In Jacksonville, the narrator enters the cigar industry and studies Spanish so swiftly that he gets the position of presenting journals and books to the whole industry workforce. The explanation holds up the fictiveness of culture explicitly, claiming that the novel reveals the appearance of crossing to provide a bird’s-eye sense of the American race feud. Whether the author looks white or black, it relies on other characters’ expectations of him as well as the cultural setting. For example, when he performs music at the club, no one doubts his black excellence. However, when the narrator smokes a cigarette in a vehicle full of white people on his way to Atlanta, nobody disputes his whiteness.

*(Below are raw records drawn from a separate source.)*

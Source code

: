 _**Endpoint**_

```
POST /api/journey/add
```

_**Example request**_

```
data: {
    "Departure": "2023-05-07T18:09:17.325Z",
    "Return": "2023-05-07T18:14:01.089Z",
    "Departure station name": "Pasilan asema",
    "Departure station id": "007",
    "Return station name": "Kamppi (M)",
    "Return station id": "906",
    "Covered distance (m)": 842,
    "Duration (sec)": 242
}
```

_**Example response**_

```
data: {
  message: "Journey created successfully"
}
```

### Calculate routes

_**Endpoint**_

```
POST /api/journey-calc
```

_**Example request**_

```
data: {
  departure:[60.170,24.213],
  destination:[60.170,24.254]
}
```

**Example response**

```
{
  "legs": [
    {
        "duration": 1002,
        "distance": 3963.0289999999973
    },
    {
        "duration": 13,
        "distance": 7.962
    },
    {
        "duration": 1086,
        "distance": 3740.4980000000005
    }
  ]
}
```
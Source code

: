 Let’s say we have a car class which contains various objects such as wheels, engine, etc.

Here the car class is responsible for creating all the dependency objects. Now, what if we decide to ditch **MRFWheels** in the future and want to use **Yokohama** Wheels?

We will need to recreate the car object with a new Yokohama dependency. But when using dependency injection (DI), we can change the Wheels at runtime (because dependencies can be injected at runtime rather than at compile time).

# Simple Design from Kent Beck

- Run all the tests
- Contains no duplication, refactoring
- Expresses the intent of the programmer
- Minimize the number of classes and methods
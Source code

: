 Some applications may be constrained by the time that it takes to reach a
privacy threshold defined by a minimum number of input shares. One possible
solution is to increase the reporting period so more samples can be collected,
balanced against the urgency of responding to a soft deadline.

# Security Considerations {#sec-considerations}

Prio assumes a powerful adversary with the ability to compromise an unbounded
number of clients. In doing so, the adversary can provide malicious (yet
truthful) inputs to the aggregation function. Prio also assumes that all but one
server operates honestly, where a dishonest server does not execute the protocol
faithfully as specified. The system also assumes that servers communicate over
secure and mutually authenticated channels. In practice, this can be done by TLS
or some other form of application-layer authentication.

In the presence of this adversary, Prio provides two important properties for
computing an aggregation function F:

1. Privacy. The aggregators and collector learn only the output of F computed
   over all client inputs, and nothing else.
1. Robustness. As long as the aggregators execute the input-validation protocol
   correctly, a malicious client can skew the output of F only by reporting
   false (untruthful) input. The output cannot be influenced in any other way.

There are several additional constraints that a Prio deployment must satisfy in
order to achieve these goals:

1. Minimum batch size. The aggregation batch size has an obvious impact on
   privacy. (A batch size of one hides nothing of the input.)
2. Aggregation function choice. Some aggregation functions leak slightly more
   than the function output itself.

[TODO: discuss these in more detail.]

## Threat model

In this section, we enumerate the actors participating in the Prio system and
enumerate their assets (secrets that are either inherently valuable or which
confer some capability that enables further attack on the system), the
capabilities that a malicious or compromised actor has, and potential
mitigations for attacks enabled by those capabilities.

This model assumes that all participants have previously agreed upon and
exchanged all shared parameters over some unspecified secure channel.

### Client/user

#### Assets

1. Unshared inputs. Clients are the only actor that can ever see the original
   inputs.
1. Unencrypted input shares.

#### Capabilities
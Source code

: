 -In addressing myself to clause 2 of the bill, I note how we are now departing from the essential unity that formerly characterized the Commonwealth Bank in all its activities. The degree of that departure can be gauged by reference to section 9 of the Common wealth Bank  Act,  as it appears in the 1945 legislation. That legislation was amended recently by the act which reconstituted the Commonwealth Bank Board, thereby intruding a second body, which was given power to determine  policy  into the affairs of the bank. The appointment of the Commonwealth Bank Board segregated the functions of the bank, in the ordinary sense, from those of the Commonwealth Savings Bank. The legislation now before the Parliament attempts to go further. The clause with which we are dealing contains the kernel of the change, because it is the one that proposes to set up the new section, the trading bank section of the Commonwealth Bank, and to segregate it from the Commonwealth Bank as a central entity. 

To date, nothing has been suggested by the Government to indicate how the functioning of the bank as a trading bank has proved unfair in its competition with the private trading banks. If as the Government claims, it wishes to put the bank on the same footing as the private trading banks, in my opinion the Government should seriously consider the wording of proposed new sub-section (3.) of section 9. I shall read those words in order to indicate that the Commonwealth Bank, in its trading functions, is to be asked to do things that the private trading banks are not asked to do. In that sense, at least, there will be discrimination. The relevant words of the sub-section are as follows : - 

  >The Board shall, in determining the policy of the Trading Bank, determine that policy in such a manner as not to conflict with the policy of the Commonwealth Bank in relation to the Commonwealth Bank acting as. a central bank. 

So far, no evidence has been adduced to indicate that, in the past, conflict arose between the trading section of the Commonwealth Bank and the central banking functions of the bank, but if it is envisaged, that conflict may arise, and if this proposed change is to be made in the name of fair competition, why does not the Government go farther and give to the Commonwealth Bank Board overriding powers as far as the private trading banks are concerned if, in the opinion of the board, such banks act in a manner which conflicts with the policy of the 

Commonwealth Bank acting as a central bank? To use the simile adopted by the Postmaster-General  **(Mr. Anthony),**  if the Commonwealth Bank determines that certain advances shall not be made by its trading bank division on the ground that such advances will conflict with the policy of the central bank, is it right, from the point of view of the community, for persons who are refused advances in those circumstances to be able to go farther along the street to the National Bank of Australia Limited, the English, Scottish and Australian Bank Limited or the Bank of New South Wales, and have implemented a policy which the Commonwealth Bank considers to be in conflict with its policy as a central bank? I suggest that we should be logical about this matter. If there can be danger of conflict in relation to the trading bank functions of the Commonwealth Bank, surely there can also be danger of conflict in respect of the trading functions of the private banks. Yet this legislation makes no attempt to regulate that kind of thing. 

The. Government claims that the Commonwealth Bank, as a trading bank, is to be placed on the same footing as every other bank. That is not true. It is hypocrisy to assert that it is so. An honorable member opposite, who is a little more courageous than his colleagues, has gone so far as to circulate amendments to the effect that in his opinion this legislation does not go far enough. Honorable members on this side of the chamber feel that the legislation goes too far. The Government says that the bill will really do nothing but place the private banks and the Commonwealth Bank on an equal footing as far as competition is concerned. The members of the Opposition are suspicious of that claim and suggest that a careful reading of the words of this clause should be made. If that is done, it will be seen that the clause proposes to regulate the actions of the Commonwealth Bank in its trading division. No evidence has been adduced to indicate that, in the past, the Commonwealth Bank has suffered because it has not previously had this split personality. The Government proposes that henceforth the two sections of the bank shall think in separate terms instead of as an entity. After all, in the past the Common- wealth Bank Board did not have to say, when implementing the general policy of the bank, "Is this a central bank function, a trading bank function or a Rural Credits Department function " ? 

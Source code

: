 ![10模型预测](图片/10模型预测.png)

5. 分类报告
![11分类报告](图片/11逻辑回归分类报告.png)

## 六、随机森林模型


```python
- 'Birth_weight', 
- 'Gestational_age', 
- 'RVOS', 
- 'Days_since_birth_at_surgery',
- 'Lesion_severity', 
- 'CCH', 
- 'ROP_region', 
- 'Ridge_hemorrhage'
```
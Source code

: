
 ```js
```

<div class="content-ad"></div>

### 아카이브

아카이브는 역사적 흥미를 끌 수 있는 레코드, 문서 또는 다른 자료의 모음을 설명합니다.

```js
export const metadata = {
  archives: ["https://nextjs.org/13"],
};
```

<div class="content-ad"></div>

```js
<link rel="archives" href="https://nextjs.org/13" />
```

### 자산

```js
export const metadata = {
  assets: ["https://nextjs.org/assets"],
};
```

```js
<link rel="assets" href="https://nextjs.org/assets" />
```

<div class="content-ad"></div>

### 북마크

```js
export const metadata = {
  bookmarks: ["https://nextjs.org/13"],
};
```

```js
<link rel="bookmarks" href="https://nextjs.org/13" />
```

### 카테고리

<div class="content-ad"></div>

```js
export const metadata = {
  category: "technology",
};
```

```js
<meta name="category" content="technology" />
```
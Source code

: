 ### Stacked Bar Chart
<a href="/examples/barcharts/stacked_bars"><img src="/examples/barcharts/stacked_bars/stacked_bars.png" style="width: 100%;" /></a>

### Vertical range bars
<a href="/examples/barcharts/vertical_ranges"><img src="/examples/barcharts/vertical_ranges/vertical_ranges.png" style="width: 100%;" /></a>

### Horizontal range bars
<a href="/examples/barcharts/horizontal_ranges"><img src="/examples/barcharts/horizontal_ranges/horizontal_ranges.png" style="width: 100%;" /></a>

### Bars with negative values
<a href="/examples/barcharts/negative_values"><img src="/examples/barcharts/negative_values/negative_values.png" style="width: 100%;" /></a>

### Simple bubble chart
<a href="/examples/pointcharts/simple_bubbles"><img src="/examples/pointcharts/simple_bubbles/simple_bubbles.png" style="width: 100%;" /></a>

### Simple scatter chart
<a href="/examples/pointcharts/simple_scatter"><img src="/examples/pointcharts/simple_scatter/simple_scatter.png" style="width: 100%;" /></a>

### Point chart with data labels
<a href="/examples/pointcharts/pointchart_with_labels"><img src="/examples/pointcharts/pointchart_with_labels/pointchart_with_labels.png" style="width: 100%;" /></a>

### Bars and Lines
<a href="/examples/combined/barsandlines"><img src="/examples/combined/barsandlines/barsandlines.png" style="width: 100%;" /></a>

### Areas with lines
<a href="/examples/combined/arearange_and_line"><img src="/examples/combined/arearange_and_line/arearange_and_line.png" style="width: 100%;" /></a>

Many doctrines and researches on racial sincerity and supremacy have comforted oppressive American traditions like servitude and imprisonment. However, James Weldon was justifying their arbitrariness and mechanisms in American experiences at a pivotal time. Weldon approached in a dialogue regarding racial balance and the means for obtaining it. The research shows that the main character is clearly confused about his identity and does not fully understand which community he has to support and classily himself with yet. Dale is confident in his conclusion that, although the protagonist’s intentions are pure most of the time, there are situations when he abuses his mixed nature, consciously or unconsciously. The man has yet to determine and develop his beliefs, attitudes, and parts of himself that are associated with either white or black culture. After all, race has no relation to being a decent human being, and at the end of the day, everyone should feel confident in their identity and be honest with themselves.

Work Cited

Dale, Isaih. “Psychological Distortions of Black Masculinity: an Exploration of Black Masculinities in Imperium in Imperio, the Autobiography of an Ex-colored Man, and Native Son”. 2020, University of Wyoming, Department of English.